Increasing DFINITY Node Count and NNS Topology Exception

In recent motion proposals it was agreed that DFINITY’s nodes should be treated equally to those of other Node Providers. In line with that decision, DFINITY reduced the number of data centers where it operates nodes to Stockholm (SH1) and Zürich (ZH2) and subsequently sold the nodes from BO1 and MR1 to new Node Providers (see this discussion).

However, some important operational challenges and likely future requirements were overlooked during this process. Currently, DFINITY operates a total of 42 nodes spread over 37 IC subnets. The current subnet recovery process expects DFINITY to have one node per subnet during recovery. While an additional node can be added during recovery, doing so would significantly extend recovery time and increase operational complexity. In recognition of these challenges—and given the exceptional importance of swift recovery—an extra three nodes are dedicated to the NNS subnet for recovery resilience.

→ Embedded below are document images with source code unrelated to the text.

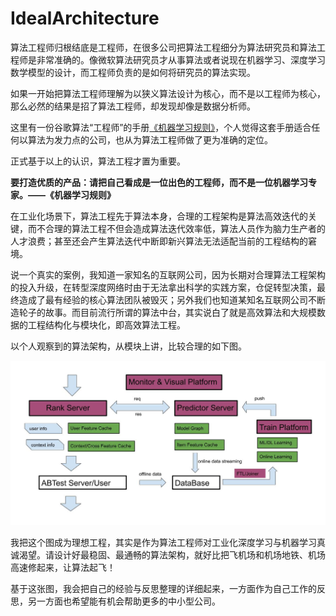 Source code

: # IdealArchitecture

算法工程师归根结底是工程师，在很多公司把算法工程细分为算法研究员和算法工程师是非常准确的。像微软算法研究员才从事算法或者说现在机器学习、深度学习数学模型的设计，而工程师负责的是如何将研究员的算法实现。

如果一开始把算法工程师理解为以狭义算法设计为核心，而不是以工程师为核心，那么必然的结果是招了算法工程师，却发现却像是数据分析师。

这里有一份谷歌算法“工程师”的手册[《机器学习规则》](https://developers.google.com/machine-learning/guides/rules-of-ml/)，个人觉得这套手册适合任何以算法为发力点的公司，也从为算法工程师做了更为准确的定位。

正式基于以上的认识，算法工程才置为重要。

**要打造优质的产品：请把自己看成是一位出色的工程师，而不是一位机器学习专家。——《机器学习规则》** 

在工业化场景下，算法工程先于算法本身，合理的工程架构是算法高效迭代的关键，而不合理的算法工程不但会造成算法迭代效率低，算法人员作为脑力生产者的人才浪费；甚至还会产生算法迭代中断即新兴算法无法适配当前的工程结构的窘境。

说一个真实的案例，我知道一家知名的互联网公司，因为长期对合理算法工程架构的投入升级，在转型深度网络时由于无法拿出科学的实践方案，仓促转型决策，最终造成了最有经验的核心算法团队被毁灭；另外我们也知道某知名互联网公司不断造轮子的故事。而目前流行所谓的算法中台，其实说白了就是高效算法和大规模数据的工程结构化与模块化，即高效算法工程。

以个人观察到的算法架构，从模块上讲，比较合理的如下图。

![IdealArchitecture](https://github.com/alphaplato/alphaplato/blob/master/image/IdealArchitecture/IdealArchitecture.jpg)

我把这个图成为理想工程，其实是作为算法工程师对工业化深度学习与机器学习真诚渴望。请设计好最稳固、最通畅的算法架构，就好比把飞机场和机场地铁、机场高速修起来，让算法起飞！

基于这张图，我会把自己的经验与反思整理的详细起来，一方面作为自己工作的反思，另一方面也希望能有机会帮助更多的中小型公司。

This configuration effectively uses 39 nodes, leaving only 3 spares for all operational and redundancy needs. With one node in Stockholm currently showing degradation (and thus not being immediately usable), we effectively have only 2 healthy spare nodes. Moreover, the ongoing redeployment of the Zürich (ZH2) nodes using the HSM-less process requires that these nodes be removed from an active subnet and replaced by spare ones, further straining our spare capacity.

Additionally, as outlined in motion proposal 133841, there are plans to add up to 20 more application subnets depending on the IC growth. This expansion will not be feasible without an increased number of spare nodes.

To address these issues, we propose:

  1. Allowing DFINITY to operate more than the current 42 nodes—in particular, we would like to start a discussion about expanding the node allowance of DFINITY by 14 to 28 more nodes. Considering the motion proposal 133841, we believe it would be prudent to allow 28 more nodes which would leave us with approximately 10 nodes for maintenance. If community prefers a lower number instead, we would also be able to manage with 14 nodes at least in near term, and then we can re-discuss further expansions when needed in the future.
  2. Allowing an exceptional case for the NNS subnet whereby DFINITY may have 3 nodes that do not need to conform to the standard topology restrictions (typically limiting to 1 node per data center owner, per data center, and node provider). This exception has raised several questions in community discussions (see this thread) and would benefit from a clear, official reference for subnet membership change proposals for the NNS subnet.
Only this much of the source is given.